Hacia la mitad de mis 20-30 años, pasé uno estudiando en la Universidad de San Francisco. Hacía poco que había sido ordenado sacerdote y estaba finalizando una licenciatura en teología. Ese año, el Domingo de Pascua era un día particularmente espléndido, soleado y primaveral, pero yo no me sentía en el mejor estado de ánimo. Estaba a mucha distancia de casa, lejos de mi familia y mi comunidad, añorando mi hogar y en soledad. La mayoría de los amigos que había hecho durante ese año de estudios -otros estudiantes de licenciatura en teología- se habían marchado a celebrar la Pascua con sus familias. Yo estaba nostálgico y solo; y, además de eso, alimentaba pesares y obsesiones propias de los jóvenes y los impacientes. Mi estado de ánimo estaba lejos de la primavera y la Pascua.

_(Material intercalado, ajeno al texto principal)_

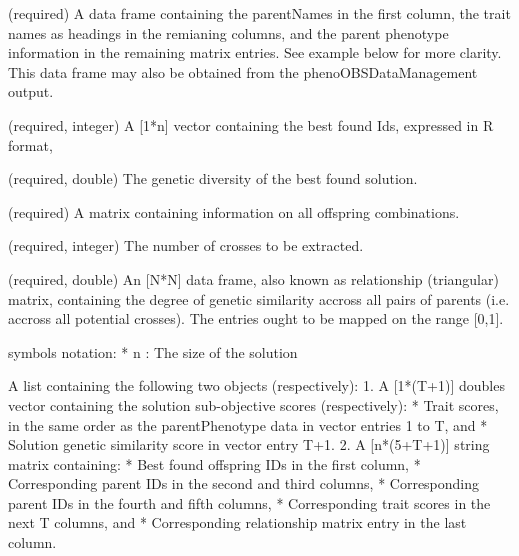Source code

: \documentclass[a4paper]{book}
\begin{document}
%
\begin{Arguments}
\begin{ldescription}
\item[\code{parentsPhenotypeDataFrame}] (required) A data frame containing the parentNames in the first column, the trait names as headings in the remianing columns, and the parent phenotype information in the remaining matrix entries.
See example below for more clarity.
This data frame may also be obtained from the phenoOBSDataManagement output.

\item[\code{optimalSolutionIdsR}] (required, integer) A [1*n] vector containing the best found Ids, expressed in R format,

\item[\code{bestFoundSolutionGeneticDiversity}] (required, double) The genetic diversity of the best found solution.

\item[\code{overallOffspringInformation}] (required) A matrix containing information on all offspring combinations.

\item[\code{solutionSize}] (required, integer) The number of crosses to be extracted.

\item[\code{parentsGeneticSimilarityMatrix}] (required, double) An [N*N] data frame, also known as relationship (triangular) matrix, containing the degree of genetic similarity accross all pairs of parents (i.e. accross all potential crosses).
The entries ought to be mapped on the range [0,1].
\end{ldescription}
\end{Arguments}
%
\begin{Details}\relax
symbols notation:
* n : The size of the solution
\end{Details}
%
\begin{Value}
A list containing the following two objects (respectively): 
1. A [1*(T+1)] doubles vector containing the solution sub-objective scores (respectively): 
* Trait scores, in the same order as the parentPhenotype data in vector entries 1 to T, and
* Solution genetic similarity score in vector entry T+1.
2. A [n*(5+T+1)] string matrix containing:
* Best found offspring IDs in the first column,
* Corresponding parent IDs in the second and third columns,
* Corresponding parent IDs in the fourth and fifth columns,
* Corresponding trait scores in the next T columns, and
* Corresponding relationship matrix entry in the last column.
\end{Value}
\end{document}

Esa tarde, me fui de paseo; y el aire de primavera, el sol y el hecho de que fuera Pascua hicieron poco para levantarme el ánimo; si a algo me ayudaron fue a acelerar una sensación más profunda de soledad. Pero existen diversas maneras de despertarse. Como Leonard Cohen dice, hay una hendidura en todo, y ahí es por donde entra la luz. Yo estaba en necesidad de un ligero despertar, y al fin se me proporcionó. A la entrada de un parque, vi a un mendigo ciego, sentado y con un cartel delante de sí que indicaba: ¡Estamos en tiempo de primavera, pero yo estoy ciego! La ironía no se frustró en mí. ¡Yo estaba tan ciego como él! Por lo que yo estaba viendo, igualmente podría haber sido Viernes Santo, y estar lloviendo y haciendo frío. Ese día, malgasté miserablemente el esplendor del sol, la primavera y la Pascua.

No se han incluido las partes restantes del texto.